A la mise sous tension, un bref autotest permet de vérifier les voyants.
Puis (voir photo ci-contre) les deux voyants « batteries » s’allument en vert (batteries OK) et les deux voyants « allumages » s’allument en rouge (allumages éteints).
Ensuite, dès que le moteur tourne, les 4 voyants sont verts et si tout va bien ils le resteront pendant toute la durée du vol.
Cette notice d’utilisation en dit un peu plus sur les indications des voyants et sur la logique de fonctionnement du BGA.
Schéma électronique du BGA et programme de l’Arduino
Sauf à vouloir adapter la présente réalisation à une application similaire, l’exposé du détail de l’électronique et du programme Arduino ne présentent pas d’intérêt particulier.
Particularités du programme
Utilisation des interruptions
Le logiciel passe son temps à attendre des évènements « rares ».
L’horloge de l’Arduino a une fréquence de 16 MHz et donc une période de 1/16 = 0,0625 µs. Quand les choses « se précipitent » (moteur à 3000 tours/minute), l’Arduino n’a du travail urgent que toutes les 10 ms, soit tout les 160 000 coups d’horloge. C’est dire qu’il a du temps libre pour mesurer les tensions de batteries, faire divers calculs et commander les voyants.
La solution classique est que le programme principal [qui s’appelle d’ailleurs loop()] boucle sans cesse en regardant s’il y a du nouveau, ce qui fait plein de scrutations de nombreuses variables pour rien, avec le risque qu’une des scrutations tombe sur un cas mal géré et que le programme se plante dans une boucle sans fin. Il est beaucoup plus simple d’utiliser les interruptions (dont celle d’un des timers de l’Arduino) pour cadencer le travail du microprocesseur en lui disant quand une impulsion vient d’être reçue d’un allumage ou quand telle ou telle temporisation est terminée. C’est la solution qui a été retenue.

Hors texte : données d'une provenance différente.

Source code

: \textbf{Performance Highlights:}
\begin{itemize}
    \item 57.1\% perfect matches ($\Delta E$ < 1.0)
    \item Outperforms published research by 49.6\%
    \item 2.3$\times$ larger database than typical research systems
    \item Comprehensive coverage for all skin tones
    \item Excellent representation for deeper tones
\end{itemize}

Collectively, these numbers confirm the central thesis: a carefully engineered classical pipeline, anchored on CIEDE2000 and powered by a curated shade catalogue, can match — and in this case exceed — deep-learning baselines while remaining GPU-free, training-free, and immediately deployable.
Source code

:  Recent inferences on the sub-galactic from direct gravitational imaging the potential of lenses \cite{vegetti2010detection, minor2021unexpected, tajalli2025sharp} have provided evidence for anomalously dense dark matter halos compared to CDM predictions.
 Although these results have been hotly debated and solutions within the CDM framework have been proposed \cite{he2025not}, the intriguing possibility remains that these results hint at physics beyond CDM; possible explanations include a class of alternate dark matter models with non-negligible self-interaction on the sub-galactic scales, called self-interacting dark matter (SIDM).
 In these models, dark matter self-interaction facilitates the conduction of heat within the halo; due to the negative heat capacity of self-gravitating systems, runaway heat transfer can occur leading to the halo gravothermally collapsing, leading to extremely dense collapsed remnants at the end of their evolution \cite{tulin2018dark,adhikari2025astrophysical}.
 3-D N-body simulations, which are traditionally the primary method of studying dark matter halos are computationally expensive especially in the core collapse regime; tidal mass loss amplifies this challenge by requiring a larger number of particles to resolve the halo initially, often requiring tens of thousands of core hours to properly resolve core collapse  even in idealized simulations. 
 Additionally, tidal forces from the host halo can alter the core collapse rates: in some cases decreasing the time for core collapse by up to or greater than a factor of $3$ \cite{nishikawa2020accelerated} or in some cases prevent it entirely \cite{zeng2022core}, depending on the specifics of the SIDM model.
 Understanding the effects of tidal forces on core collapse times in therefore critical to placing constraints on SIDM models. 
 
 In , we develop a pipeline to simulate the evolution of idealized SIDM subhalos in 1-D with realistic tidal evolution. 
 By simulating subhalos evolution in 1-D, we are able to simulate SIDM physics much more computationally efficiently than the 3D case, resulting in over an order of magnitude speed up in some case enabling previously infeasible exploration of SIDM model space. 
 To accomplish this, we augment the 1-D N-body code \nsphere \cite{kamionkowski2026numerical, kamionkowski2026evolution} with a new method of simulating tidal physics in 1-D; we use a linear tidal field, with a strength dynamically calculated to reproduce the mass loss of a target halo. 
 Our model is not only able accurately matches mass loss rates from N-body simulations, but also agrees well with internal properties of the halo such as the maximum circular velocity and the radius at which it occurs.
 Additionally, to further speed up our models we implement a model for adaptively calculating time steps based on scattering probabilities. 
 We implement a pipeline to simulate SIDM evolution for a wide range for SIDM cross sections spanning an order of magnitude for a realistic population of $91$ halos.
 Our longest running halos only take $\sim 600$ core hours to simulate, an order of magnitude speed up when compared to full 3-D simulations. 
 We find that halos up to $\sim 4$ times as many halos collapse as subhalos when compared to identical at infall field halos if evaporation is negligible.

Intégration du signal envoyé au compte-tours
Le signal envoyé au compte-tours est un signal rectangulaire normalement de même fréquence que celle des impulsions reçues de l’allumage.
Sauf que pour éviter de répercuter les variations rapides de cette fréquence des impulsions, on a vu qu’il faudrait l’intégrer. Donc au lieu de seulement mesurer la durée entre les deux dernières impulsions, on va calculer la moyenne des 25 dernières durées mesurées, dite « moyenne glissante ». On va donc calculer la « somme glissante » qu’on divisera ensuite par 25 pour avoir la moyenne.
Pour réaliser cela, on utilise une structure faite pour ça : un tableau de 25 cases. Trop simple !
Le mécanisme est le suivant : on imagine 25 cases disposées en cercle, et on remplit ces cases, une à une, avec les mesures successives comme on distribuerait des cartes à jouer, chaque case à son tour. A cette différence près avec le jeu de cartes que chaque nouvelle carte dans une case remplace l’ancienne au lieu de se placer au-dessus.
Quand une mesure nouvelle arrive, elle doit aller dans une case contenant déjà une mesure ancienne. Je lis cette mesure ancienne (que je peux maintenant jeter), je la retranche de la somme glissante actuelle et j’y ajoute la valeur de la nouvelle mesure (que je place à son tour dans la case, à la place de l’ancienne, pour la conserver jusqu’au prochain passage). C’est tout ! La prochaine mesure tombera dans la case suivante et ainsi de suite. A chaque nouvelle mesure, la somme glissante est recalculée : en quelque sorte elle oublie la mesure la plus ancienne pour la remplacer par la plus récente, de sorte qu’elle est toujours égale à la somme des 25 dernières mesures.
On pourrait procéder de façon moins astucieuse et calculer benoitement à chaque nouvelle mesure la somme des 25 cases, mais ce serait beaucoup moins rapide, et tellement moins beau…
Juste un conseil : arrêtez les mots croisés et le sudoku, et mettez vous à l’Arduino, c’est bluffant.